What is Attachment Parenting and Why is this Kid Still on the Teat?

Blanche Beecham
• ChristWire
May 10, 2012 12:09 pm37 comments

This week’s Time Magazine cover on attachment parenting is a disgrace to motherhood. The attachment parenting trend is officially out of control.

Attachment parenting is just the latest trend in treating children like parasites. Children are not parasites. They are akin to bugs in that they go through various phases of maturity – pupa, larva, teen and adult. But it is important to note that bugs don’t breastfeed for 10 years!

“Attachment parenting” is a term known only to a small percentage of parents – many mothers learned about attachment-oriented parenting techniques, like breastfeeding, through La Leche League International and books authored by Dr. William and Martha Sears. Other parents sought out the support of Attachment Parenting International when cultural childrearing advice conflicted with their natural parenting instincts.
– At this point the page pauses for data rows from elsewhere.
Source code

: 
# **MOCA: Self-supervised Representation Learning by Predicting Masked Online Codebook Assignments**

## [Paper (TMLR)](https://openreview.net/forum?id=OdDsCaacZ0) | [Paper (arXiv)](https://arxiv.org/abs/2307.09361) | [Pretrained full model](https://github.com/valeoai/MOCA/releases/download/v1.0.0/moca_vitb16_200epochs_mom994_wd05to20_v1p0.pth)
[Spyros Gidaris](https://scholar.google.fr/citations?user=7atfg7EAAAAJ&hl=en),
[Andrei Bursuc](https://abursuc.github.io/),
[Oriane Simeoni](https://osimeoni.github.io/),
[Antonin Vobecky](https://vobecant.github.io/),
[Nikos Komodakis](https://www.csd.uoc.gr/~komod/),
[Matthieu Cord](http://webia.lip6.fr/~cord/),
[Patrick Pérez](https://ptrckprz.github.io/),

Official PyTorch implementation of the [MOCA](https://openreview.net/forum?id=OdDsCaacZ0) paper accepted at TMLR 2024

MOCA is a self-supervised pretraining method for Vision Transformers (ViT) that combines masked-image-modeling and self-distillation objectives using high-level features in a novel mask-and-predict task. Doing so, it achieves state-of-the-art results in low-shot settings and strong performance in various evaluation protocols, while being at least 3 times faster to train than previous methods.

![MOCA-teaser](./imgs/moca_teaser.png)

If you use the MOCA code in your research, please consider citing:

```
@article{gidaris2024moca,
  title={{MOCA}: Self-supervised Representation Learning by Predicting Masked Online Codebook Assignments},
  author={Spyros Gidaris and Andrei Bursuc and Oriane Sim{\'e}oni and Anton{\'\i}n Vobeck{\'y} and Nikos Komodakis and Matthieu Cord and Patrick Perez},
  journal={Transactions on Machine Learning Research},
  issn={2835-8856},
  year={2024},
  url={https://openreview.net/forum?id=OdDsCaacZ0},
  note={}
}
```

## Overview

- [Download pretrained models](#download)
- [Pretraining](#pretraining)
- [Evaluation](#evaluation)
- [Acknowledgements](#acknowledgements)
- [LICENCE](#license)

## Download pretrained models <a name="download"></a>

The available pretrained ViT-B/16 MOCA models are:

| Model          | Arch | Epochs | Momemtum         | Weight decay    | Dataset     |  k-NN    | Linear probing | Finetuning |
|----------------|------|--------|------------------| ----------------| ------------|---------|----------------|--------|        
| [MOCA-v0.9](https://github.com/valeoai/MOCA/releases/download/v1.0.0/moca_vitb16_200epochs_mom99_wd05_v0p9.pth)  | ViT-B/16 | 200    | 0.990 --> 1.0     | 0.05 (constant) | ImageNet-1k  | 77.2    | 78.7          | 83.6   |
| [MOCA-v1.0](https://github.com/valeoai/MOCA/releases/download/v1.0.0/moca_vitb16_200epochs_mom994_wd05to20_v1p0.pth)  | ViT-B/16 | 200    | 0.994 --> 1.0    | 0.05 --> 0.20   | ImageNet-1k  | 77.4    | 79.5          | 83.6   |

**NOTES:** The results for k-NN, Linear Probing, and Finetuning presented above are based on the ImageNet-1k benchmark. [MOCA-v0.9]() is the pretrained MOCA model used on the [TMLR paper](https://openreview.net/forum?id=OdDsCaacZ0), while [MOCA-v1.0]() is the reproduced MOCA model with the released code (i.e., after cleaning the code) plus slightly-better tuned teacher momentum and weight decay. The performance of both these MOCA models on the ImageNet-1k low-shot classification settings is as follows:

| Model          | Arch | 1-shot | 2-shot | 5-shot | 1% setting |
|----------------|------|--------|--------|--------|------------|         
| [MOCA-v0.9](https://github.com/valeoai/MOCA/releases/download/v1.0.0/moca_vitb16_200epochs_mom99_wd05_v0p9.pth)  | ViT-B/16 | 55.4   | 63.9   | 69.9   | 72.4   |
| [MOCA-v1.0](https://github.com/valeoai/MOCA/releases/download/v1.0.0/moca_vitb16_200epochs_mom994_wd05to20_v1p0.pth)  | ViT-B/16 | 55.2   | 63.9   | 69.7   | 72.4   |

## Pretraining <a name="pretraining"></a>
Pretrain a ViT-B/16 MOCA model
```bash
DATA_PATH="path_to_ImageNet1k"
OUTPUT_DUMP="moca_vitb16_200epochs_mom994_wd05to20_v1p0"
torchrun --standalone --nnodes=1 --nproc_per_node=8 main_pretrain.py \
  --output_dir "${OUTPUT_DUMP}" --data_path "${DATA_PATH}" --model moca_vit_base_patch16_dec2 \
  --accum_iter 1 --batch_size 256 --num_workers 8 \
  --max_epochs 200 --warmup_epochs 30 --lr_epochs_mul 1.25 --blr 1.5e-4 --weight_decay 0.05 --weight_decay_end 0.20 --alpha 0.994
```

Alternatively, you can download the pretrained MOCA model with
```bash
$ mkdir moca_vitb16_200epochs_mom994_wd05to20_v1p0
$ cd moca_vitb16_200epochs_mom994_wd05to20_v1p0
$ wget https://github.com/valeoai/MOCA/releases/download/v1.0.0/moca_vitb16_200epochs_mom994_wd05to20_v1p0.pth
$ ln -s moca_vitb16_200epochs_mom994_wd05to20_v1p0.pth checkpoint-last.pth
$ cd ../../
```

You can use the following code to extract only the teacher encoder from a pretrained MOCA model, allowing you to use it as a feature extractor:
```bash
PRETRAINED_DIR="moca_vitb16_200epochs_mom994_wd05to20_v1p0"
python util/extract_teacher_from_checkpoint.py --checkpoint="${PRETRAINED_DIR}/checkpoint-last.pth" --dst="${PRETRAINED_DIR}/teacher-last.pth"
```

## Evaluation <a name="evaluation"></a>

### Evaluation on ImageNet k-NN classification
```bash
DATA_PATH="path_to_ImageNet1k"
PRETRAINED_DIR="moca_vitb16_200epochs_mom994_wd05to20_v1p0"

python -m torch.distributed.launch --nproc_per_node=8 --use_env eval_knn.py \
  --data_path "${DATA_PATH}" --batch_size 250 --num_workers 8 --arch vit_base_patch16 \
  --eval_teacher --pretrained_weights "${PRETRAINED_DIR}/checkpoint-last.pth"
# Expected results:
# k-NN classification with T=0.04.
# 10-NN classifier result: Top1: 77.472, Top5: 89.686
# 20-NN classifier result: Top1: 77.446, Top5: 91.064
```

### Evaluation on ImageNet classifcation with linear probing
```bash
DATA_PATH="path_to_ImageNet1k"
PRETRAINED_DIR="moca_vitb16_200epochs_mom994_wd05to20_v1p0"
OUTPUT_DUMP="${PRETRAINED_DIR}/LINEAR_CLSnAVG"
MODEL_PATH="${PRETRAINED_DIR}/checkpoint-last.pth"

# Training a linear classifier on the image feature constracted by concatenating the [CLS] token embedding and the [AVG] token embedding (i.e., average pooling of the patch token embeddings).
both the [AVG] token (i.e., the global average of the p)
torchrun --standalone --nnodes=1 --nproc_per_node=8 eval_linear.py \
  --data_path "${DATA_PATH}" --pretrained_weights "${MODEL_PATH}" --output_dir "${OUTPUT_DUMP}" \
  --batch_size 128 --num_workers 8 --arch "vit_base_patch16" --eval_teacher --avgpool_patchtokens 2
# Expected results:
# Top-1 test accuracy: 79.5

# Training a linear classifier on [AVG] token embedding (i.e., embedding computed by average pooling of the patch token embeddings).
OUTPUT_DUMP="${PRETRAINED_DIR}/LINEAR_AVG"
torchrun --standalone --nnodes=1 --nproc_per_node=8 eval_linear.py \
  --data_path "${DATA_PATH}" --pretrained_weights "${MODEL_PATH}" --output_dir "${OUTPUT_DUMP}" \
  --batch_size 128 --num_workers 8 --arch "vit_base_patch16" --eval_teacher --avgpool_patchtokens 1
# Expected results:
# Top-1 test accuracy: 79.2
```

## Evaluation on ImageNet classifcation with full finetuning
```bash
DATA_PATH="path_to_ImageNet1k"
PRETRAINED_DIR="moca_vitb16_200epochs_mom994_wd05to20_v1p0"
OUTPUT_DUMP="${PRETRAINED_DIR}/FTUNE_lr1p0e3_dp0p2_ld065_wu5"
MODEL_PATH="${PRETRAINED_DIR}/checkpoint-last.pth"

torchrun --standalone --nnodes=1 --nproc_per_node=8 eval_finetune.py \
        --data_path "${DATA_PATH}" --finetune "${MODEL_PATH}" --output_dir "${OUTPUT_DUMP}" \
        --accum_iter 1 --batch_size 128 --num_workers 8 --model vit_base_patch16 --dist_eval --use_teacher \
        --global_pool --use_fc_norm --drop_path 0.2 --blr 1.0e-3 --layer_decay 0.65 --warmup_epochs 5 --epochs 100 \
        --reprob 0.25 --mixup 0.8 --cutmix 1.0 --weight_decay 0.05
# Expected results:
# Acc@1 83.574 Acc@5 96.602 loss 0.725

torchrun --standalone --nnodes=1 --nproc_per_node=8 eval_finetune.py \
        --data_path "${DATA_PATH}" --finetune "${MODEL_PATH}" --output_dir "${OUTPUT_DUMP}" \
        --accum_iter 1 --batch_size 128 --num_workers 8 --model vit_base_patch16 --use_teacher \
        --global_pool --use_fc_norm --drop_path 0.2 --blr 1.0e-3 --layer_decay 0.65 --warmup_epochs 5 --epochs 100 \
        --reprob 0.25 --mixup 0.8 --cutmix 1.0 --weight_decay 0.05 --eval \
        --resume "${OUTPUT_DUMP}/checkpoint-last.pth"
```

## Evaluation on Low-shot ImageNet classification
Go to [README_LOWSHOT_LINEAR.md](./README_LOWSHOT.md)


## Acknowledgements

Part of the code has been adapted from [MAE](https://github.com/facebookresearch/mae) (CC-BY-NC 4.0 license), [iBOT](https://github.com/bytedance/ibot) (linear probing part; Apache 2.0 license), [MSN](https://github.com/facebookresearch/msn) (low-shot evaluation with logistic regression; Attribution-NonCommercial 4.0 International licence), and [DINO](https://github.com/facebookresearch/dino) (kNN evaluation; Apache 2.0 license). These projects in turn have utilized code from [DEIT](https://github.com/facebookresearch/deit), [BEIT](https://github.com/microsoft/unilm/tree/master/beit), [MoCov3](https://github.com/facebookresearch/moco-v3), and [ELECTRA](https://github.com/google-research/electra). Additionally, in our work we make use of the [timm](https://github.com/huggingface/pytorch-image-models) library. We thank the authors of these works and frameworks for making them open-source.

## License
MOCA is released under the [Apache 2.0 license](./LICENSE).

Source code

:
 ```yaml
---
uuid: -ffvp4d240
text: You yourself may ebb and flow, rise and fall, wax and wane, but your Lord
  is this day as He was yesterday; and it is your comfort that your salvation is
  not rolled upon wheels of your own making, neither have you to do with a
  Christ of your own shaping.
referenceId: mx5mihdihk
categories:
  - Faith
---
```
Steadily, Attachment Parenting International grew, now stretching its reach around the globe, and awareness of attachment parenting has blossomed. – Source: www.attachmentparenting.org

Mothers that adhere to attachment parenting will ‘wear’ the baby in a sling, allow the child to sleep with the parents and seek ‘atunement’ with the child. These mothers are also self righteous goons that will bully and try to humiliate other moms. I know, I’ve been a victim.

Breast feeding is a beautiful way new mothers can give their child a head start with comfort and nutrition. Women’s bodies are made to breast feed – but only for the first few months of life! Many of these attachment parenting terrorists will try to pressure new mothers through the Le Leche league almost as soon as she gives birth! Some of the propaganda these people provide is simply disgusting.

In addition to the “ew, ick, gag” factor of this group’s willy-nilly approach to parenting, they are ruining our economy by advocating the shut down of the wet nurse trade. These trend setters in parenting also have an impact on the manufacture and sale of breast pumps. For any mother that has breast fed, the need for a breast pump is clear. When it is time to express, a gal is like ol’ Bessie meandering to the barn – ya gotta get milked. Sometimes the child isn’t hungry at that time, so the gentle humming of the motor is a comfort and pressure reliever. Nothing is more uncomfortable than full milk jugs.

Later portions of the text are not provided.